Archive for July 2014
Recently I had to solve the same, rather complex, problem for three different customers within the space of two weeks, a variation of the ‘events-in-progress’ problem I’ve blogged about a lot in the past. It’s this one: how can you calculate the value of your overdue invoices on any given date? It’s important to stress that we are not talking about the invoices that are overdue today – we want to be able to pick any date in the past and find out the value of invoices that were overdue at that point in time.
Let’s imagine you have a fact table containing payments against invoices: each row has an invoice number, the date of the payment, the payment amount, and the date that the invoice is due. A positive value in the Amount column indicates that this is the opening amount of the invoice; negative values in the Amount column are payments against the invoice. Multiple payments can be made against an invoice before it is fully closed. Here’s some example data:
Looking at the rows highlighted for invoice 5, you can see in the upper box that there is a positive amount of £35 shown on January 1st 2014 – this is the date that the invoice was opened, and £35 is the full value of the invoice. The invoice is due on January 10th 2014. In the lower box you can see there were four separate payments of £5, £5, £10 and £15 before the invoice was fully paid off on January 12th 2014.
Now, if you were to do a total-to-date in MDX (similar to what I describe here) it would be pretty easy to calculate the outstanding amount on all invoices on any given date. However the requirement here is not only to do that, but to break the value down so that you can see what the total value for overdue invoices and non-overdue (which I’m going to call backlog in this post) invoices is on any given date. This is tricky to do because we have to take the Due Date of each invoice into account as well as the Payment Date. The desired output for invoice 5 is this:
As you can see in this PivotTable, for invoice 5 £25 was still outstanding on January 9th 2014, but this is shown as backlog because this is before the due date of January 10th. On January 11th, one day after the due date, the remaining outstanding amount of £15 is shown as overdue. Of course, we also want to be able to calculate the correct values for all invoices:
One way of solving this problem would be to calculate the overdue and backlog values for each date that each invoice is open in your ETL, and store these values in a snapshot fact table. This works, and will give you the best possible query performance, but it has two major drawbacks: first, it makes your ETL much slower, and second it makes your fact table much larger. This post describes how you can calculate the overdue and non-overdue values on any given date using many-to-many relationships instead, without having to blow out the fact table.

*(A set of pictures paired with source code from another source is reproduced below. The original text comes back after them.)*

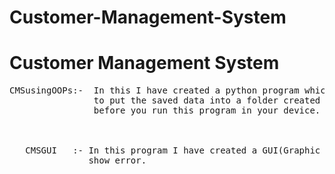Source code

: # Customer-Management-System



<h1> Customer Management System </h1>



<pre>
CMSusingOOPs:-  In this I have created a python program which is used to get the details of the customers, Add customer, Delete Customer and many more things using pickle
                to put the saved data into a folder created inside the storage system of your device. Please change the name folder or add the folder to your device storage
                before you run this program in your device.



   CMSGUI   :- In this program I have created a GUI(Graphic User Interface) for the CMSusingOOPs. Before running this program please run the CMSusingOOPs otherwise it will 
               show error.
</pre>

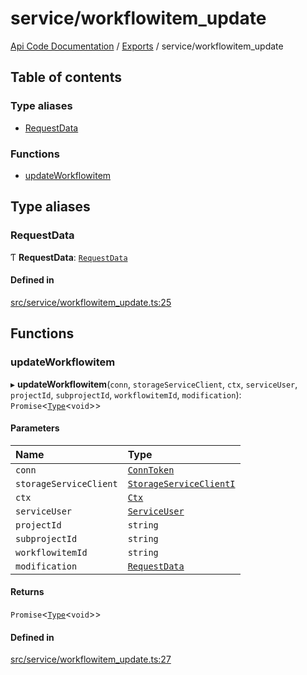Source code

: # service/workflowitem\_update
 
[Api Code Documentation](../README.md) / [Exports](../modules.md) / service/workflowitem\_update

## Table of contents

### Type aliases

- [RequestData](service_workflowitem_update.md#requestdata)

### Functions

- [updateWorkflowitem](service_workflowitem_update.md#updateworkflowitem)

## Type aliases

### RequestData

Ƭ **RequestData**: [`RequestData`](../interfaces/service_domain_workflow_workflowitem_update.RequestData.md)

#### Defined in

[src/service/workflowitem_update.ts:25](https://github.com/openkfw/TruBudget/blob/b9aaff0/api/src/service/workflowitem_update.ts#L25)

## Functions

### updateWorkflowitem

▸ **updateWorkflowitem**(`conn`, `storageServiceClient`, `ctx`, `serviceUser`, `projectId`, `subprojectId`, `workflowitemId`, `modification`): `Promise`<[`Type`](result.md#type)<`void`\>\>

#### Parameters

| Name | Type |
| :------ | :------ |
| `conn` | [`ConnToken`](service_conn.md#conntoken) |
| `storageServiceClient` | [`StorageServiceClientI`](../interfaces/service_Client_storage_service_h.StorageServiceClientI.md) |
| `ctx` | [`Ctx`](../interfaces/lib_ctx.Ctx.md) |
| `serviceUser` | [`ServiceUser`](../interfaces/service_domain_organization_service_user.ServiceUser.md) |
| `projectId` | `string` |
| `subprojectId` | `string` |
| `workflowitemId` | `string` |
| `modification` | [`RequestData`](../interfaces/service_domain_workflow_workflowitem_update.RequestData.md) |

#### Returns

`Promise`<[`Type`](result.md#type)<`void`\>\>

#### Defined in

[src/service/workflowitem_update.ts:27](https://github.com/openkfw/TruBudget/blob/b9aaff0/api/src/service/workflowitem_update.ts#L27)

To go along with the fact table (called FactInvoice) shown above, I have a date dimension table called DimDate (I have deliberately reduced the number of rows here to the dates I have data for, for reasons that will become clear soon):
I have a dimension table containing all of the days that an invoice can be overdue or not overdue for (which has one less than double the number of rows as the date dimension table), plus a second column classifying each row as ‘Backlog’ or ‘Overdue’:
… and an invoice dimension table that just contains the distinct invoice numbers called DimInvoice.
Now, let me explain how to build the SSAS cube.
- Build dimensions from all of the tables shown above, so you have dimensions called Date, Overdue Days and Invoice.
- Build a cube with one measure group, based on FactInvoice, and create one measure with AggregateFunction Sum based on the Amount column in that table.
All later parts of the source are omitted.